[Saved data entries]
-- Opening Marker --

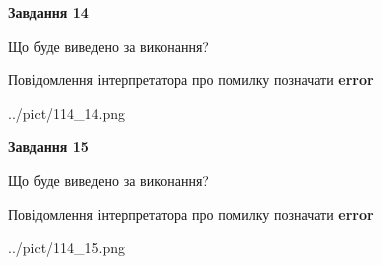 \documentclass[11pt, ukrainian]{article}
\begin{document}
{\begin {large}
{\begin {center}\textbf{Завдання 14}\end {center}}\par
Що буде виведено за виконання? \par
Повідомлення інтерпретатора про помилку позначати \textbf{error}

\begin{center}
	{../pict/114_14.png}
\end{center}
\newpage

{\begin {center}\textbf{Завдання 15}\end {center}}\par
Що буде виведено за виконання? \par
Повідомлення інтерпретатора про помилку позначати \textbf{error}

\begin{center}
	{../pict/114_15.png}
\end{center}
\newpage

\end {large}}
\end{document}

-- Closing Marker --

▶ **Problem requirements**: Apart from the pictures, every line above must be repeated exactly.

▶ **Task response**:
 \documentclass[11pt, ukrainian]{article}
\begin{document}
{\begin {large}
{\begin {center}\textbf{Завдання 14}\end {center}}\par
Що буде виведено за виконання? \par
Повідомлення інтерпретатора про помилку позначати \textbf{error}

\begin{center}
	{../pict/114_14.png}
\end{center}
\newpage

{\begin {center}\textbf{Завдання 15}\end {center}}\par
Що буде виведено за виконання? \par
Повідомлення інтерпретатора про помилку позначати \textbf{error}

\begin{center}
	{../pict/114_15.png}
\end{center}
\newpage

\end {large}}
\end{document}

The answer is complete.